I wrote down the case number, and he promised he would pull the file and examine the photos at the ME office by the end the week.

Dr. Wyatt returned to his patients and I asked his receptionist for the rest-room key on the way out. If this works, I thought, it could nail Fielding. What a hell of a story! These are the ones you look for after writing about the same events time after time: the drug murder, the love triangle, the jealous rage, the holiday tragedy. They happen over and over on my beat. But this story was different.

My skin felt flushed and my body quick and light, buoyed by the intensity that throbs through every reporter hot on the trail of a big one. Rarely had I felt so alive, so full of purpose.

The old-fashioned rest room was small compared to those in newer buildings, but immaculate and well kept, with the original black and white tiles. There were four stalls, two sinks on pedestals, and a mirrored wall. My entrance startled a woman standing at one of the sinks in front of the mirror, digging into her large bag. I caught sight of my reflection in the mirror and smiled at my own face, animated and flooded with color above the string of red and white beads.

It was not quite time to tell my editors, I thought. I had to be sure. Despite Fred's warning and Mowry's intimidation, there would be no resistance from my bosses if I could produce this story. It was still only a possibility, but the prospect electrified me.

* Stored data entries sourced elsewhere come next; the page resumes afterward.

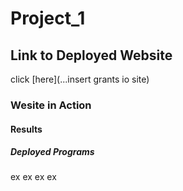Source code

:# Project_1


## Link to Deployed Website
click [here](...insert grants io site)

### Wesite in Action




#### Results


##### Deployed Programs
ex
ex
ex
ex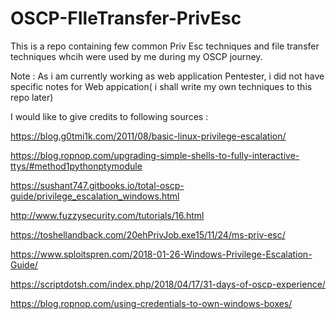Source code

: # OSCP-FIleTransfer-PrivEsc
This is a repo containing few common Priv Esc techniques and file transfer techniques  whcih were used by me during my OSCP journey.

Note : As i am currently working as web application Pentester, i did not have specific notes for Web appication( i shall write  my own techniques to this repo later)

I would like to give credits to following sources :

https://blog.g0tmi1k.com/2011/08/basic-linux-privilege-escalation/

https://blog.ropnop.com/upgrading-simple-shells-to-fully-interactive-ttys/#method1pythonptymodule

https://sushant747.gitbooks.io/total-oscp-guide/privilege_escalation_windows.html

http://www.fuzzysecurity.com/tutorials/16.html

https://toshellandback.com/20ehPrivJob.exe15/11/24/ms-priv-esc/

https://www.sploitspren.com/2018-01-26-Windows-Privilege-Escalation-Guide/

https://scriptdotsh.com/index.php/2018/04/17/31-days-of-oscp-experience/

https://blog.ropnop.com/using-credentials-to-own-windows-boxes/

In the mirror something about the woman just a few feet away caught my eye. She was tall and slim, with tanned bare legs in sandals, a wraparound skirt, long-sleeved shirt, and dark hair, long and shiny. Beads. Had to be her beads. Similar to mine, but multicolored and longer, worn under one armpit and across her chest like a bandoleer. She must know my Aunt Odalys, I thought, slightly giddy. Our eyes met in the glass. I looked away quickly and entered a stall.

I sighed as I went about my business. I had to be the only woman in the world who excreted more fluid than she took in. Did I really drink that much tea and coffee?